## Exercise aim
Scan the entries below for the word "Homebrew", then copy each line that holds it.

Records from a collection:

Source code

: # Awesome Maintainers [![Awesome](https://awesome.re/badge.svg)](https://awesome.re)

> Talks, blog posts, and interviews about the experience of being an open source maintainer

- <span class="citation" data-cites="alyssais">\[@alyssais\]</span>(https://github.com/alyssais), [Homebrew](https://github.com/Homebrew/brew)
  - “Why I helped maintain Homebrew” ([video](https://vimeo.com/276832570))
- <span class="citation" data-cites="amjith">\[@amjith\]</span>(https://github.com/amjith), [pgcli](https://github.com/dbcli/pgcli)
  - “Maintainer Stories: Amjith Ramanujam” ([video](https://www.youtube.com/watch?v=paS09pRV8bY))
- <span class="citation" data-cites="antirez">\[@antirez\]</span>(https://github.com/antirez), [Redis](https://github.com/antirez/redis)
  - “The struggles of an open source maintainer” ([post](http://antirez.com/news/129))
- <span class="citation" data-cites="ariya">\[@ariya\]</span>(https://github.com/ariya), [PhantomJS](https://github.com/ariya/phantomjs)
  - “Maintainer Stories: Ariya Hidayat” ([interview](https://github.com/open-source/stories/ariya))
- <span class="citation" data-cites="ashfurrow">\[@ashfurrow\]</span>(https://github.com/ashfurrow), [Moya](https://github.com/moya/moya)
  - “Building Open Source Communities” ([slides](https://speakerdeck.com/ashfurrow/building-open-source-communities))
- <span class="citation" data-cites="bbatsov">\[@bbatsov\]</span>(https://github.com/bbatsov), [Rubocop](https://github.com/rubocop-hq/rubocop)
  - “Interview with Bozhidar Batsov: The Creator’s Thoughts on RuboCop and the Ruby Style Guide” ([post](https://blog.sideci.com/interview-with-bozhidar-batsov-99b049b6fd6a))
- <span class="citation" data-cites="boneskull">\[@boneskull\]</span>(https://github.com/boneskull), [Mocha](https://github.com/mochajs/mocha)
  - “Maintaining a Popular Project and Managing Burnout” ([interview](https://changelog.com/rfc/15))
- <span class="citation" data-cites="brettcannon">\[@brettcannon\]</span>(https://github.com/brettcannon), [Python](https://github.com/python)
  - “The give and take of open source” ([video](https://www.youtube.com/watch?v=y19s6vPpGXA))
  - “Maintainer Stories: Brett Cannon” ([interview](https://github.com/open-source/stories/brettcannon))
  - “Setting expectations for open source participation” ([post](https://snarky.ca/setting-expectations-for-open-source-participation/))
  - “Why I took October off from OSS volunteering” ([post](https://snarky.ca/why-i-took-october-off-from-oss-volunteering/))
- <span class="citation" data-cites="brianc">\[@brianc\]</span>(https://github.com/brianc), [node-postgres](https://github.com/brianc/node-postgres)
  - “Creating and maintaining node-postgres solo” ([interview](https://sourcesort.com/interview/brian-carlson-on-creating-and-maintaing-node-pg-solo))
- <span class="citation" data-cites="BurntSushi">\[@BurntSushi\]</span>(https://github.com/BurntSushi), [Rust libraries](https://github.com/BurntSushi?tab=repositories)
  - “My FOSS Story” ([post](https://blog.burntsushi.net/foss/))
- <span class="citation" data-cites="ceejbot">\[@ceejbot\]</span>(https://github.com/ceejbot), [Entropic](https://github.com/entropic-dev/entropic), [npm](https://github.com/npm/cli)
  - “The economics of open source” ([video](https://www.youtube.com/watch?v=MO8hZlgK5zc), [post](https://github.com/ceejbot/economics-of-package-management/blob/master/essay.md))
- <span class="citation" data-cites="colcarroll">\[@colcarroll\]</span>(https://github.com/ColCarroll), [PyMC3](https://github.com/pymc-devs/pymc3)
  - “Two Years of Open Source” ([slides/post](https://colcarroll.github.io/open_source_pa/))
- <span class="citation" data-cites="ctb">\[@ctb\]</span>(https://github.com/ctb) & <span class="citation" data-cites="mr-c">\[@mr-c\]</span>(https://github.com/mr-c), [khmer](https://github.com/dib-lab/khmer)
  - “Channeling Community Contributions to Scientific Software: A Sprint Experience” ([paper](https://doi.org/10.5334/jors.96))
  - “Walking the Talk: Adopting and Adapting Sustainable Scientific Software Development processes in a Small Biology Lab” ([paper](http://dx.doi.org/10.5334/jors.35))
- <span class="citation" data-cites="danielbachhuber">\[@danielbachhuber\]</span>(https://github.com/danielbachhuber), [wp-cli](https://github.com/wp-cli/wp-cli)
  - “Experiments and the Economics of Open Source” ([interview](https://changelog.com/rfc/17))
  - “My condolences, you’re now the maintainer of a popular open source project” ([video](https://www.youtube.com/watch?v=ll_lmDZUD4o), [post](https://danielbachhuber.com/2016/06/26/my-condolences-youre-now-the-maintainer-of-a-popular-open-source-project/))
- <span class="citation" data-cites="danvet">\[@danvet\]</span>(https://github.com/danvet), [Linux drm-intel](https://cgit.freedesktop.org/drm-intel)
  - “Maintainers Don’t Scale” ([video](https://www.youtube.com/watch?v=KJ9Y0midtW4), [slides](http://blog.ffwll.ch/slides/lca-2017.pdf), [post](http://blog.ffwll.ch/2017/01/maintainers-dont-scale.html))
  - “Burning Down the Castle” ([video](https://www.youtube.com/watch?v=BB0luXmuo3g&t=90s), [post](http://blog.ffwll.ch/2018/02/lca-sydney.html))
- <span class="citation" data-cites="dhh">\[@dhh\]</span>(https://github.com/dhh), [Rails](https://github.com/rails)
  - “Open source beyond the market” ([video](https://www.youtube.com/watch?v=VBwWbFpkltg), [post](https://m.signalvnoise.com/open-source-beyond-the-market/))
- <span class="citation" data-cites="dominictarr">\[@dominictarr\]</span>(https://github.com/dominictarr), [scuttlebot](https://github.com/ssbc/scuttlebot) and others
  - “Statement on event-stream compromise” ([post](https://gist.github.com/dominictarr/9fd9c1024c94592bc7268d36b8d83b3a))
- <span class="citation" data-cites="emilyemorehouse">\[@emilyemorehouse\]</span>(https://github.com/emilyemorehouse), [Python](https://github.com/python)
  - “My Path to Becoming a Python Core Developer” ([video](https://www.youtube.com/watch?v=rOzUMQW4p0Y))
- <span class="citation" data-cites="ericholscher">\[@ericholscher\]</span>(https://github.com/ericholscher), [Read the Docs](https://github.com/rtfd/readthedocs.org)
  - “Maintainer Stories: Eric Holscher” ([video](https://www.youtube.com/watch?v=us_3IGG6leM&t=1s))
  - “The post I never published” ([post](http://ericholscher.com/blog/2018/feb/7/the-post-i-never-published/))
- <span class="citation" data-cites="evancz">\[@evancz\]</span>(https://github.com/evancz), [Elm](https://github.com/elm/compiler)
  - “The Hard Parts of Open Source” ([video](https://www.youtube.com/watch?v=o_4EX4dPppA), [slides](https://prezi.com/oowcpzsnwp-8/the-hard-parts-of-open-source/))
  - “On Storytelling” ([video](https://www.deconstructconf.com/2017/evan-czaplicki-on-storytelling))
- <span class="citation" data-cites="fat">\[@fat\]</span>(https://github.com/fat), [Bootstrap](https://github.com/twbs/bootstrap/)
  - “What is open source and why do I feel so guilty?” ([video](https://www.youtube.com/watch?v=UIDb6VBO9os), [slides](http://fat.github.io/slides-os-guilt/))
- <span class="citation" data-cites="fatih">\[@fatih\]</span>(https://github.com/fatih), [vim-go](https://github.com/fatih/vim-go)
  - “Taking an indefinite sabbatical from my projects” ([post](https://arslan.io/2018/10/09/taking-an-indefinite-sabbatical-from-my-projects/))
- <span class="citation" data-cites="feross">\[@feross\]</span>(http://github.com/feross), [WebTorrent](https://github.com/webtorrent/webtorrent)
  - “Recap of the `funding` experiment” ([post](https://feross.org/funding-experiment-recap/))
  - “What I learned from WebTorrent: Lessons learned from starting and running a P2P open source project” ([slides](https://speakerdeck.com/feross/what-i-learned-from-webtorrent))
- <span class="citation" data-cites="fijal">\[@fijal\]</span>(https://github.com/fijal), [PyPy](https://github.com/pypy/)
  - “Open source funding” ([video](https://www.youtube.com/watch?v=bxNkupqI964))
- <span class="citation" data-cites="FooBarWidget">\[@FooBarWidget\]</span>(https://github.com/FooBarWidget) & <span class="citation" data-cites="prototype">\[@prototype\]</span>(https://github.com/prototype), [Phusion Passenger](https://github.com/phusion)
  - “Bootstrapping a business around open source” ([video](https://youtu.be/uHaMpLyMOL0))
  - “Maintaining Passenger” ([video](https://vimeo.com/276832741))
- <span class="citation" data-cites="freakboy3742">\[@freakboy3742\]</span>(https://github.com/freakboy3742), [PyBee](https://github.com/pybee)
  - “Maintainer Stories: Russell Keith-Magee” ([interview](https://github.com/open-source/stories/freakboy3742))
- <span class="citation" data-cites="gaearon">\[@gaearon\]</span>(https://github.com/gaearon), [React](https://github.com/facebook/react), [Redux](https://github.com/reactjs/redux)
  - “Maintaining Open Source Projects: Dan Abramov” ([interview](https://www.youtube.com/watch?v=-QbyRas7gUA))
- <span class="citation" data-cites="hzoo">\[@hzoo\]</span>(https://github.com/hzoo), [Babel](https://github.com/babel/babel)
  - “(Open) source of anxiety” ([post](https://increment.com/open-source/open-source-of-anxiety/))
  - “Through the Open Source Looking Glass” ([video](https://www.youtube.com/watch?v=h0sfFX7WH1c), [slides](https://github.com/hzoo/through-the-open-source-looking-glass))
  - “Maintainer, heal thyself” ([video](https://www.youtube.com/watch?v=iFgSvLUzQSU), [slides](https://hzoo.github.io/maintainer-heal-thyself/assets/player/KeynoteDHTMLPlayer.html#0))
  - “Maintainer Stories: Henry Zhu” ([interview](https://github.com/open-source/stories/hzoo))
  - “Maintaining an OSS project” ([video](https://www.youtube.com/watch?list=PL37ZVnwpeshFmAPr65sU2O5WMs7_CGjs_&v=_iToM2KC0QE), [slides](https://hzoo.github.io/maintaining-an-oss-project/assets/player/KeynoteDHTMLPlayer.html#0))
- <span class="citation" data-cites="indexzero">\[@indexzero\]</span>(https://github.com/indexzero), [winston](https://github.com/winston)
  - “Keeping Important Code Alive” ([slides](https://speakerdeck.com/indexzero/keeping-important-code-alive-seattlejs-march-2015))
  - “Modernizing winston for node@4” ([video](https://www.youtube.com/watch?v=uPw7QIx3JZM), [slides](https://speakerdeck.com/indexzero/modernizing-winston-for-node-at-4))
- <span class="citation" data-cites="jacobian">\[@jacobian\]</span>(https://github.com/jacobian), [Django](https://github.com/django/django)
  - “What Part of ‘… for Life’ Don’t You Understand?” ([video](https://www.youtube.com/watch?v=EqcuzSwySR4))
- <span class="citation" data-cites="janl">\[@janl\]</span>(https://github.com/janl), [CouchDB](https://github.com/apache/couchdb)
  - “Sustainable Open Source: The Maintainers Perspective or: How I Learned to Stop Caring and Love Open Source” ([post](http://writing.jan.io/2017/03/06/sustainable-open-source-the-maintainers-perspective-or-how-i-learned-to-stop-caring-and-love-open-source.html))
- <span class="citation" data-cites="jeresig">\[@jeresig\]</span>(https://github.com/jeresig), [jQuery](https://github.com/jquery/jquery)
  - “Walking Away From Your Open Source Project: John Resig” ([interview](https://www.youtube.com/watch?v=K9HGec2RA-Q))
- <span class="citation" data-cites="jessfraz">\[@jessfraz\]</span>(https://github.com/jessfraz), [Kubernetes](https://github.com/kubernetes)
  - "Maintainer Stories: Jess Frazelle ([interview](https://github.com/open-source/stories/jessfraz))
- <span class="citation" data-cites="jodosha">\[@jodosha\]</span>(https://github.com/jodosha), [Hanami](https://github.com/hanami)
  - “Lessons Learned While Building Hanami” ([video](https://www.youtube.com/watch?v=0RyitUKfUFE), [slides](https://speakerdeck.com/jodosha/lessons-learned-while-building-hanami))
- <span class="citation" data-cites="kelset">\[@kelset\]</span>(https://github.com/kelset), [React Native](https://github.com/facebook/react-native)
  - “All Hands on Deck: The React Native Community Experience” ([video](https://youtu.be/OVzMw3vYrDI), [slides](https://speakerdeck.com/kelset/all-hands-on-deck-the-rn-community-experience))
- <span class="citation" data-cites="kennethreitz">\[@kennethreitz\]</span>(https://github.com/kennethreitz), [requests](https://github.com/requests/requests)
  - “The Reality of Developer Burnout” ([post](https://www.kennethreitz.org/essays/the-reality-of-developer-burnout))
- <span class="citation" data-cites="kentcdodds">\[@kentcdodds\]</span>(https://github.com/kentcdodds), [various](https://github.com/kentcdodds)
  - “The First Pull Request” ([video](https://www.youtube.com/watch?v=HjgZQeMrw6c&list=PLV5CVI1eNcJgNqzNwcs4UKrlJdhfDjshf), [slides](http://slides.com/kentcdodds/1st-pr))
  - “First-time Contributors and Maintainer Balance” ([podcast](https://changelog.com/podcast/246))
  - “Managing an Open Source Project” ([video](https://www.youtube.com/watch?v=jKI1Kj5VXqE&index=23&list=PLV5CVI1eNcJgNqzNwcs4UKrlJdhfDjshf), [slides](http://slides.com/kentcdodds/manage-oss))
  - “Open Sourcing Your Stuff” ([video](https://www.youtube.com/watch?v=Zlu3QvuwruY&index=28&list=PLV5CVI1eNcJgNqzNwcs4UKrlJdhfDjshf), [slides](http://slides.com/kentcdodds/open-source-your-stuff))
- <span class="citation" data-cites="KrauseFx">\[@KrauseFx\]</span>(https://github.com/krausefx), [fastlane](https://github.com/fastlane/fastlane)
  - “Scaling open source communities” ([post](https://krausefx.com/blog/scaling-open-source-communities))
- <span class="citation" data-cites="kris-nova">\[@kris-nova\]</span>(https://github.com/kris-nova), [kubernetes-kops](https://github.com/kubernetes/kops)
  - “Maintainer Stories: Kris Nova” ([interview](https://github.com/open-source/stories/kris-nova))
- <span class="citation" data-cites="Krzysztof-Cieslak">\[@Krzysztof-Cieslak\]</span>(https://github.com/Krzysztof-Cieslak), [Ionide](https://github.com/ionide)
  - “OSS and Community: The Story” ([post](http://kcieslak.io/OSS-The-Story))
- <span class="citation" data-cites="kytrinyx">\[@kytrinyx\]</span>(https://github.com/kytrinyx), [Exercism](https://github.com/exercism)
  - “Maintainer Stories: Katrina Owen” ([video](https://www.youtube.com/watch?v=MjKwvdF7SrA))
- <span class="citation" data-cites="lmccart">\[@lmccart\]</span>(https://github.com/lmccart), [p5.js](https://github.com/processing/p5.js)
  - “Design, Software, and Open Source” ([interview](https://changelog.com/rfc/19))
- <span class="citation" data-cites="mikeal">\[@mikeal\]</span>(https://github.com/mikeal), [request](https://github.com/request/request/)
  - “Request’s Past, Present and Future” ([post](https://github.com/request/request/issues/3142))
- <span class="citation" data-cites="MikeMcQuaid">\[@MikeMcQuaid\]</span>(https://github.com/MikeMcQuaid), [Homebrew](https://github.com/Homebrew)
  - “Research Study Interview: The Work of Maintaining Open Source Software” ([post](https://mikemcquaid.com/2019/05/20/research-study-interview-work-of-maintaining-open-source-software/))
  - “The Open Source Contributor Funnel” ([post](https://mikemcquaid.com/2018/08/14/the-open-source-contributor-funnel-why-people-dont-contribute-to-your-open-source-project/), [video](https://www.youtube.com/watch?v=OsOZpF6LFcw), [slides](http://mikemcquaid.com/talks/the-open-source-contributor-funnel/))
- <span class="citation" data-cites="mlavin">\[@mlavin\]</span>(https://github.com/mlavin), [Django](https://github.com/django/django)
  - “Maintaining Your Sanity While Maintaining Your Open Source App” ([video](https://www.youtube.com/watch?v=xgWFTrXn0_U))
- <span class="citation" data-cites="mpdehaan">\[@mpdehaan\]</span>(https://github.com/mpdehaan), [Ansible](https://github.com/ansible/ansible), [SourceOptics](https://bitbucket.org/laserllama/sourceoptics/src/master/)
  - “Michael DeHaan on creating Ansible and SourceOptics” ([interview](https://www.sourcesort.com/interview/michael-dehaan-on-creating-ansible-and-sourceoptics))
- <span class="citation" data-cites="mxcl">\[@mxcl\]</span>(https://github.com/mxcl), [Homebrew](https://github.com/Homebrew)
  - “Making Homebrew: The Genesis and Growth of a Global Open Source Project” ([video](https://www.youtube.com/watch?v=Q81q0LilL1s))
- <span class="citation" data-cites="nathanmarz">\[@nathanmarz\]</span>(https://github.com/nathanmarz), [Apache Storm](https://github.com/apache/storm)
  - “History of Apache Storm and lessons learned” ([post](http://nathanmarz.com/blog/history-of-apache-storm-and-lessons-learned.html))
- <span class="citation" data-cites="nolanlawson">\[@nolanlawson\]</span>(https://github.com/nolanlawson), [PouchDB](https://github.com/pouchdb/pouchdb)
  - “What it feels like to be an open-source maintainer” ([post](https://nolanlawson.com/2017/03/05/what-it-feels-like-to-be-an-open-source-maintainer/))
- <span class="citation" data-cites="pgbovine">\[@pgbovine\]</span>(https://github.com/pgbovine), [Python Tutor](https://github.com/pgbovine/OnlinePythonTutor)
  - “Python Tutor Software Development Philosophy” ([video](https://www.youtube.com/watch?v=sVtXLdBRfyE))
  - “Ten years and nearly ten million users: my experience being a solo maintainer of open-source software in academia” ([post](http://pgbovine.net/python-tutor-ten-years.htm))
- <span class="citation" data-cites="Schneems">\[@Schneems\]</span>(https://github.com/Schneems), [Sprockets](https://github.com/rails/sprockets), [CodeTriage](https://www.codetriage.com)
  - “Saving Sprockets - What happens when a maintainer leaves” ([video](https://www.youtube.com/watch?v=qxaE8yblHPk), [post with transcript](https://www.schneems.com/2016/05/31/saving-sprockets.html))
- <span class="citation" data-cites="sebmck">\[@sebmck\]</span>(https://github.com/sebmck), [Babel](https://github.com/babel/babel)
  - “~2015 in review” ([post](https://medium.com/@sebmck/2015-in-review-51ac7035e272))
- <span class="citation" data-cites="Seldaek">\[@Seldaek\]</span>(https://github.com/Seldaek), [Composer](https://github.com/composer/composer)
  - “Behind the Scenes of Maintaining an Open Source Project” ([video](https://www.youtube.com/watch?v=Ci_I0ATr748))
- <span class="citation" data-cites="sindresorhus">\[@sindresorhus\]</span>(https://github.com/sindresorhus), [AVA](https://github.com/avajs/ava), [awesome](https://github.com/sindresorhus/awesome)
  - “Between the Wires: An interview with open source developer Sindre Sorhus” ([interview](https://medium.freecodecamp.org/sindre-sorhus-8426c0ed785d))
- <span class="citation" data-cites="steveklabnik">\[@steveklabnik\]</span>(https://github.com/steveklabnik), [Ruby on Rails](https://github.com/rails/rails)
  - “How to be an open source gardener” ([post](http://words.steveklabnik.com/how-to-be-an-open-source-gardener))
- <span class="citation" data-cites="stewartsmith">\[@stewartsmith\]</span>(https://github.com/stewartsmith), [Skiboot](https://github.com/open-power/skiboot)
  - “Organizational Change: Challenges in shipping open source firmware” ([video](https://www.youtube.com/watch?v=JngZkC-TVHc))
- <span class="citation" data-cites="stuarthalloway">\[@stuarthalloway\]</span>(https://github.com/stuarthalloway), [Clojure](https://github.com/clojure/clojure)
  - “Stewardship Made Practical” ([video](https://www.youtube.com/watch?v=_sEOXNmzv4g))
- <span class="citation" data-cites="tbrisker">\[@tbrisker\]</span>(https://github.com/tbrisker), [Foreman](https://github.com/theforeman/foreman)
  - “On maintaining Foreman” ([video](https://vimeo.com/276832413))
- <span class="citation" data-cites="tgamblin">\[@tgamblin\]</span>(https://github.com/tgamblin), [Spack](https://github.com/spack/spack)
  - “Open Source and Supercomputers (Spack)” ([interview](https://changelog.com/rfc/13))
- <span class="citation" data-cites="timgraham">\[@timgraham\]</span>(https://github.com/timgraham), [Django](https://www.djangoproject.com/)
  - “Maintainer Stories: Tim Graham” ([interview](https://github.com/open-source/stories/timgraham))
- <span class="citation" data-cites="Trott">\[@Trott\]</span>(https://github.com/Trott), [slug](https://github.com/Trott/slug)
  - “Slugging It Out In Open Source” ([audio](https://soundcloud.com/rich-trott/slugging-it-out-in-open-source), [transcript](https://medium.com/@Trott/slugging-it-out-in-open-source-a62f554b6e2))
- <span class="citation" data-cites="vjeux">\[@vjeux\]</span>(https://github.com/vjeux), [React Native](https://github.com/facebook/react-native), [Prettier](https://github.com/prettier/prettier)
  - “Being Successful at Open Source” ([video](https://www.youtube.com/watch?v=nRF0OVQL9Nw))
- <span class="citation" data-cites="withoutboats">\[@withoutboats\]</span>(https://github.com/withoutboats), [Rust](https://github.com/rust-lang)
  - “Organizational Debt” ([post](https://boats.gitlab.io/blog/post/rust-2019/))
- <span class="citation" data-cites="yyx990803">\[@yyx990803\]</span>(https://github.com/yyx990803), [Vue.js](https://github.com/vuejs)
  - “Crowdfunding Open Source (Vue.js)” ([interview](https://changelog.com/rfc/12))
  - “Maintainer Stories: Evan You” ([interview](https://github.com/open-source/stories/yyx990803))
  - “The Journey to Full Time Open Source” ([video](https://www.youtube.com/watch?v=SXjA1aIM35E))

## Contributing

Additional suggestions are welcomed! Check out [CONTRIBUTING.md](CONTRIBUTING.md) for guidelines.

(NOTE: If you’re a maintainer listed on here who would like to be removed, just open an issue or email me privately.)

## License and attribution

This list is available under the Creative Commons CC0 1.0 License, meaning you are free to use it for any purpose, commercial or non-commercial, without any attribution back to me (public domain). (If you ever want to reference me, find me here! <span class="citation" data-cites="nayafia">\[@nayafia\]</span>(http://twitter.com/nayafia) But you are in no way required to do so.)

## Result of the task
- <span class="citation" data-cites="alyssais">\[@alyssais\]</span>(https://github.com/alyssais), [Homebrew](https://github.com/Homebrew/brew)
  - “Why I helped maintain Homebrew” ([video](https://vimeo.com/276832570))
- <span class="citation" data-cites="MikeMcQuaid">\[@MikeMcQuaid\]</span>(https://github.com/MikeMcQuaid), [Homebrew](https://github.com/Homebrew)
- <span class="citation" data-cites="mxcl">\[@mxcl\]</span>(https://github.com/mxcl), [Homebrew](https://github.com/Homebrew)
  - “Making Homebrew: The Genesis and Growth of a Global Open Source Project” ([video](https://www.youtube.com/watch?v=Q81q0LilL1s))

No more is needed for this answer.